### Your instructions
Every entry below should come back unchanged, except that the pictures are dropped.

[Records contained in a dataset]
_ _ _ _ _ _ _
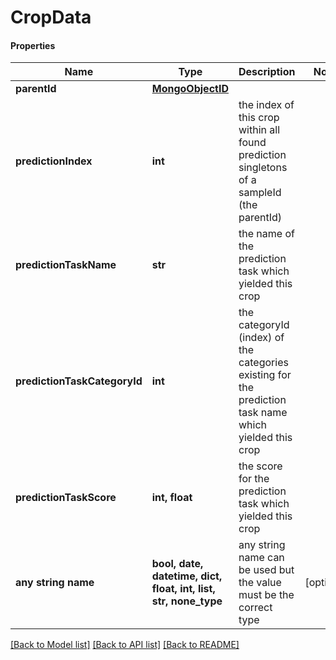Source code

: # CropData

#### Properties
Name | Type | Description | Notes
------------ | ------------- | ------------- | -------------
**parentId** | [**MongoObjectID**](MongoObjectID.md) |  | 
**predictionIndex** | **int** | the index of this crop within all found prediction singletons of a sampleId (the parentId) | 
**predictionTaskName** | **str** | the name of the prediction task which yielded this crop | 
**predictionTaskCategoryId** | **int** | the categoryId (index) of the categories existing for the prediction task name which yielded this crop | 
**predictionTaskScore** | **int, float** | the score for the prediction task which yielded this crop | 
**any string name** | **bool, date, datetime, dict, float, int, list, str, none_type** | any string name can be used but the value must be the correct type | [optional]

[[Back to Model list]](../README.md#documentation-for-models) [[Back to API list]](../README.md#documentation-for-api-endpoints) [[Back to README]](../README.md)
_ _ _ _ _ _ _
### Answer section
Source code

: # CropData

#### Properties
Name | Type | Description | Notes
------------ | ------------- | ------------- | -------------
**parentId** | [**MongoObjectID**](MongoObjectID.md) |  | 
**predictionIndex** | **int** | the index of this crop within all found prediction singletons of a sampleId (the parentId) | 
**predictionTaskName** | **str** | the name of the prediction task which yielded this crop | 
**predictionTaskCategoryId** | **int** | the categoryId (index) of the categories existing for the prediction task name which yielded this crop | 
**predictionTaskScore** | **int, float** | the score for the prediction task which yielded this crop | 
**any string name** | **bool, date, datetime, dict, float, int, list, str, none_type** | any string name can be used but the value must be the correct type | [optional]

[[Back to Model list]](../README.md#documentation-for-models) [[Back to API list]](../README.md#documentation-for-api-endpoints) [[Back to README]](../README.md)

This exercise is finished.